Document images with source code
>>>

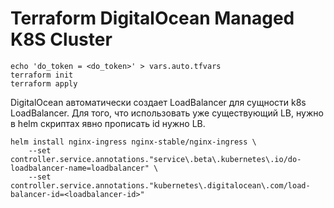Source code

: # Terraform DigitalOcean Managed K8S Cluster

```shell
echo 'do_token = <do_token>' > vars.auto.tfvars
terraform init
terraform apply
```

DigitalOcean автоматически создает LoadBalancer для сущности k8s LoadBalancer. Для того, что использовать уже
существующий LB, нужно в helm скриптах явно прописать id нужно LB.

```shell
helm install nginx-ingress nginx-stable/nginx-ingress \
    --set controller.service.annotations."service\.beta\.kubernetes\.io/do-loadbalancer-name=loadbalancer" \
    --set controller.service.annotations."kubernetes\.digitalocean\.com/load-balancer-id=<loadbalancer-id>"
```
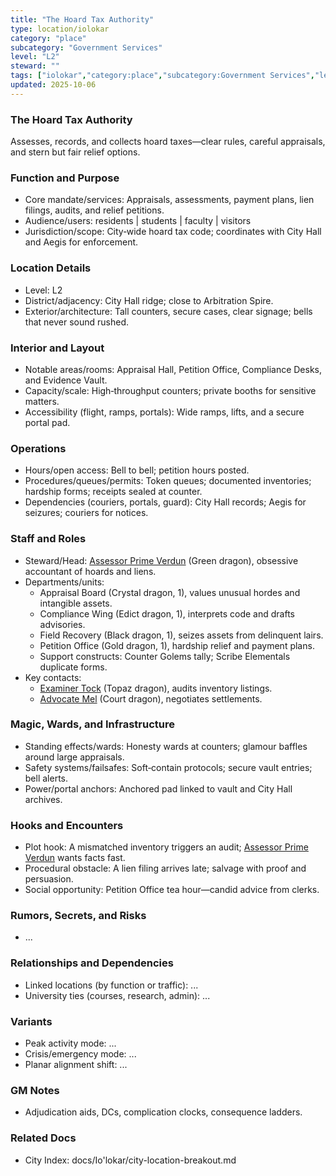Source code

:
 ```yaml
---
title: "The Hoard Tax Authority"
type: location/iolokar
category: "place"
subcategory: "Government Services"
level: "L2"
steward: ""
tags: ["iolokar","category:place","subcategory:Government Services","level:L2"]
updated: 2025-10-06
---
```

### The Hoard Tax Authority

Assesses, records, and collects hoard taxes—clear rules, careful appraisals, and stern but fair relief options.

### Function and Purpose

- Core mandate/services: Appraisals, assessments, payment plans, lien filings, audits, and relief petitions.
- Audience/users: residents | students | faculty | visitors
- Jurisdiction/scope: City‑wide hoard tax code; coordinates with City Hall and Aegis for enforcement.

### Location Details

- Level: L2
- District/adjacency: City Hall ridge; close to Arbitration Spire.
- Exterior/architecture: Tall counters, secure cases, clear signage; bells that never sound rushed.

### Interior and Layout

- Notable areas/rooms: Appraisal Hall, Petition Office, Compliance Desks, and Evidence Vault.
- Capacity/scale: High‑throughput counters; private booths for sensitive matters.
- Accessibility (flight, ramps, portals): Wide ramps, lifts, and a secure portal pad.

### Operations

- Hours/open access: Bell to bell; petition hours posted.
- Procedures/queues/permits: Token queues; documented inventories; hardship forms; receipts sealed at counter.
- Dependencies (couriers, portals, guard): City Hall records; Aegis for seizures; couriers for notices.

### Staff and Roles

- Steward/Head: [Assessor Prime Verdun](../People/assessor-prime-verdun.md) (Green dragon), obsessive accountant of hoards and liens.
- Departments/units:
  - Appraisal Board (Crystal dragon, 1), values unusual hordes and intangible assets.
  - Compliance Wing (Edict dragon, 1), interprets code and drafts advisories.
  - Field Recovery (Black dragon, 1), seizes assets from delinquent lairs.
  - Petition Office (Gold dragon, 1), hardship relief and payment plans.
  - Support constructs: Counter Golems tally; Scribe Elementals duplicate forms.
- Key contacts:
  - [Examiner Tock](../People/examiner-tock.md) (Topaz dragon), audits inventory listings.
  - [Advocate Mel](../People/advocate-mel.md) (Court dragon), negotiates settlements.

### Magic, Wards, and Infrastructure

- Standing effects/wards: Honesty wards at counters; glamour baffles around large appraisals.
- Safety systems/failsafes: Soft‑contain protocols; secure vault entries; bell alerts.
- Power/portal anchors: Anchored pad linked to vault and City Hall archives.

### Hooks and Encounters

- Plot hook: A mismatched inventory triggers an audit; [Assessor Prime Verdun](../People/assessor-prime-verdun.md) wants facts fast.
- Procedural obstacle: A lien filing arrives late; salvage with proof and persuasion.
- Social opportunity: Petition Office tea hour—candid advice from clerks.

### Rumors, Secrets, and Risks

- ...

### Relationships and Dependencies

- Linked locations (by function or traffic): ...
- University ties (courses, research, admin): ...

### Variants

- Peak activity mode: ...
- Crisis/emergency mode: ...
- Planar alignment shift: ...

### GM Notes

- Adjudication aids, DCs, complication clocks, consequence ladders.

### Related Docs

- City Index: docs/Io'lokar/city-location-breakout.md
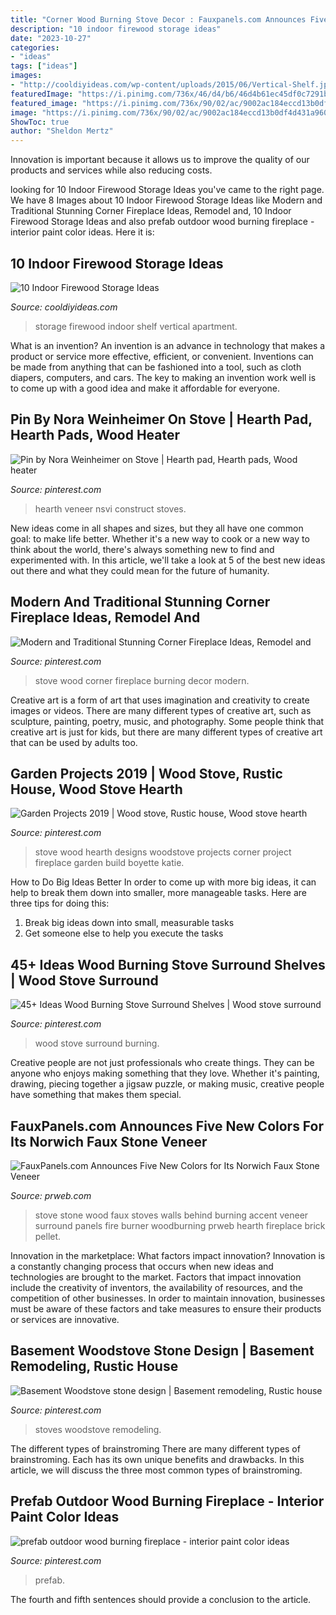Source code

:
 ```yaml
---
title: "Corner Wood Burning Stove Decor : Fauxpanels.com Announces Five New Colors For Its Norwich Faux Stone Veneer"
description: "10 indoor firewood storage ideas"
date: "2023-10-27"
categories:
- "ideas"
tags: ["ideas"]
images:
- "http://cooldiyideas.com/wp-content/uploads/2015/06/Vertical-Shelf.jpg"
featuredImage: "https://i.pinimg.com/736x/46/d4/b6/46d4b61ec45df0c7291bb6bc87151420.jpg"
featured_image: "https://i.pinimg.com/736x/90/02/ac/9002ac184eccd13b0df4d431a96062d7.jpg"
image: "https://i.pinimg.com/736x/90/02/ac/9002ac184eccd13b0df4d431a96062d7.jpg"
ShowToc: true
author: "Sheldon Mertz"
---
```



Innovation is important because it allows us to improve the quality of our products and services while also reducing costs.

	

		
looking for 10 Indoor Firewood Storage Ideas you've came to the right page. We have 8 Images about 10 Indoor Firewood Storage Ideas like Modern and Traditional Stunning Corner Fireplace Ideas, Remodel and, 10 Indoor Firewood Storage Ideas and also prefab outdoor wood burning fireplace - interior paint color ideas. Here it is:
		
    
## 10 Indoor Firewood Storage Ideas

<img loading=lazy src="http://cooldiyideas.com/wp-content/uploads/2015/06/Vertical-Shelf.jpg" onerror="this.onerror=null;this.src='https://tse3.mm.bing.net/th?id=OIP.MMOr3RbJJpR2YIXDXqbNagHaJr&amp;pid=15.1';" alt="10 Indoor Firewood Storage Ideas">

_Source: cooldiyideas.com_

>storage firewood indoor shelf vertical apartment. 

	

What is an invention?
An invention is an advance in technology that makes a product or service more effective, efficient, or convenient. Inventions can be made from anything that can be fashioned into a tool, such as cloth diapers, computers, and cars. The key to making an invention work well is to come up with a good idea and make it affordable for everyone.

    
## Pin By Nora Weinheimer On Stove | Hearth Pad, Hearth Pads, Wood Heater

<img loading=lazy src="https://i.pinimg.com/736x/89/9a/a5/899aa5577a2787fc5e7488dbdb2978b0--hearth-pad-wood-stoves.jpg" onerror="this.onerror=null;this.src='https://tse2.mm.bing.net/th?id=OIP.pwuvyHMxJj52Jex7FJX60AHaFZ&amp;pid=15.1';" alt="Pin by Nora Weinheimer on Stove | Hearth pad, Hearth pads, Wood heater">

_Source: pinterest.com_

>hearth veneer nsvi construct stoves. 

	

New ideas come in all shapes and sizes, but they all have one common goal: to make life better. Whether it's a new way to cook or a new way to think about the world, there's always something new to find and experimented with. In this article, we'll take a look at 5 of the best new ideas out there and what they could mean for the future of humanity.

    
## Modern And Traditional Stunning Corner Fireplace Ideas, Remodel And

<img loading=lazy src="https://i.pinimg.com/736x/46/d4/b6/46d4b61ec45df0c7291bb6bc87151420.jpg" onerror="this.onerror=null;this.src='https://tse3.mm.bing.net/th?id=OIP.199x9IgGsh09LAyZCQLCuAHaJ3&amp;pid=15.1';" alt="Modern and Traditional Stunning Corner Fireplace Ideas, Remodel and">

_Source: pinterest.com_

>stove wood corner fireplace burning decor modern. 

	

Creative art is a form of art that uses imagination and creativity to create images or videos. There are many different types of creative art, such as sculpture, painting, poetry, music, and photography. Some people think that creative art is just for kids, but there are many different types of creative art that can be used by adults too.

    
## Garden Projects 2019 | Wood Stove, Rustic House, Wood Stove Hearth

<img loading=lazy src="https://i.pinimg.com/736x/84/4f/1a/844f1aee12bcd2fba9253ce4965ea139.jpg" onerror="this.onerror=null;this.src='https://tse4.mm.bing.net/th?id=OIP.6C5nkDqgqa-lSJof0XEhbQHaJQ&amp;pid=15.1';" alt="Garden Projects 2019 | Wood stove, Rustic house, Wood stove hearth">

_Source: pinterest.com_

>stove wood hearth designs woodstove projects corner project fireplace garden build boyette katie. 

	

How to Do Big Ideas Better
In order to come up with more big ideas, it can help to break them down into smaller, more manageable tasks. Here are three tips for doing this:
1. Break big ideas down into small, measurable tasks
2. Get someone else to help you execute the tasks

    
## 45+ Ideas Wood Burning Stove Surround Shelves | Wood Stove Surround

<img loading=lazy src="https://i.pinimg.com/736x/90/02/ac/9002ac184eccd13b0df4d431a96062d7.jpg" onerror="this.onerror=null;this.src='https://tse2.mm.bing.net/th?id=OIP.Aqm6dmB6lZ-DbkDqCk6NFAAAAA&amp;pid=15.1';" alt="45+ Ideas Wood Burning Stove Surround Shelves | Wood stove surround">

_Source: pinterest.com_

>wood stove surround burning. 

	

Creative people are not just professionals who create things. They can be anyone who enjoys making something that they love. Whether it's painting, drawing, piecing together a jigsaw puzzle, or making music, creative people have something that makes them special.

    
## FauxPanels.com Announces Five New Colors For Its Norwich Faux Stone Veneer

<img loading=lazy src="https://ww1.prweb.com/prfiles/2013/08/27/11059930/StackedStone-BirchWood.jpg" onerror="this.onerror=null;this.src='https://tse1.mm.bing.net/th?id=OIP.t4wZ3bqrnnHXTqpWxmgVDQAAAA&amp;pid=15.1';" alt="FauxPanels.com Announces Five New Colors for Its Norwich Faux Stone Veneer">

_Source: prweb.com_

>stove stone wood faux stoves walls behind burning accent veneer surround panels fire burner woodburning prweb hearth fireplace brick pellet. 

	

Innovation in the marketplace: What factors impact innovation?
Innovation is a constantly changing process that occurs when new ideas and technologies are brought to the market. Factors that impact innovation include the creativity of inventors, the availability of resources, and the competition of other businesses. In order to maintain innovation, businesses must be aware of these factors and take measures to ensure their products or services are innovative.

    
## Basement Woodstove Stone Design | Basement Remodeling, Rustic House

<img loading=lazy src="https://i.pinimg.com/736x/5a/85/54/5a85545027c038cba013a567f420d95e--wood-stoves-basements.jpg" onerror="this.onerror=null;this.src='https://tse2.mm.bing.net/th?id=OIP.1Z12GAww8msBiJUyTU4-3wHaJ3&amp;pid=15.1';" alt="Basement Woodstove stone design | Basement remodeling, Rustic house">

_Source: pinterest.com_

>stoves woodstove remodeling. 

	

The different types of brainstroming
There are many different types of brainstroming. Each has its own unique benefits and drawbacks. In this article, we will discuss the three most common types of brainstroming.

    
## Prefab Outdoor Wood Burning Fireplace - Interior Paint Color Ideas

<img loading=lazy src="https://i.pinimg.com/originals/eb/23/0f/eb230f6cf845b229cf17a3a1ba22d373.jpg" onerror="this.onerror=null;this.src='https://tse4.mm.bing.net/th?id=OIP.K98D1JJbAmXyAILxkkuCBAHaJ4&amp;pid=15.1';" alt="prefab outdoor wood burning fireplace - interior paint color ideas">

_Source: pinterest.com_

>prefab. 

	

The fourth and fifth sentences should provide a conclusion to the article.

<<<

*Description of the task*: Skip every picture and return the lines above from the top through the one that contains "- Procedures/queues/permits: Token".

*Your response*:
Source code

: # Terraform DigitalOcean Managed K8S Cluster

```shell
echo 'do_token = <do_token>' > vars.auto.tfvars
terraform init
terraform apply
```

DigitalOcean автоматически создает LoadBalancer для сущности k8s LoadBalancer. Для того, что использовать уже
существующий LB, нужно в helm скриптах явно прописать id нужно LB.

```shell
helm install nginx-ingress nginx-stable/nginx-ingress \
    --set controller.service.annotations."service\.beta\.kubernetes\.io/do-loadbalancer-name=loadbalancer" \
    --set controller.service.annotations."kubernetes\.digitalocean\.com/load-balancer-id=<loadbalancer-id>"
```
Source code

:
 ```yaml
---
title: "The Hoard Tax Authority"
type: location/iolokar
category: "place"
subcategory: "Government Services"
level: "L2"
steward: ""
tags: ["iolokar","category:place","subcategory:Government Services","level:L2"]
updated: 2025-10-06
---
```

### The Hoard Tax Authority

Assesses, records, and collects hoard taxes—clear rules, careful appraisals, and stern but fair relief options.

### Function and Purpose

- Core mandate/services: Appraisals, assessments, payment plans, lien filings, audits, and relief petitions.
- Audience/users: residents | students | faculty | visitors
- Jurisdiction/scope: City‑wide hoard tax code; coordinates with City Hall and Aegis for enforcement.

### Location Details

- Level: L2
- District/adjacency: City Hall ridge; close to Arbitration Spire.
- Exterior/architecture: Tall counters, secure cases, clear signage; bells that never sound rushed.

### Interior and Layout

- Notable areas/rooms: Appraisal Hall, Petition Office, Compliance Desks, and Evidence Vault.
- Capacity/scale: High‑throughput counters; private booths for sensitive matters.
- Accessibility (flight, ramps, portals): Wide ramps, lifts, and a secure portal pad.

### Operations

- Hours/open access: Bell to bell; petition hours posted.
- Procedures/queues/permits: Token queues; documented inventories; hardship forms; receipts sealed at counter.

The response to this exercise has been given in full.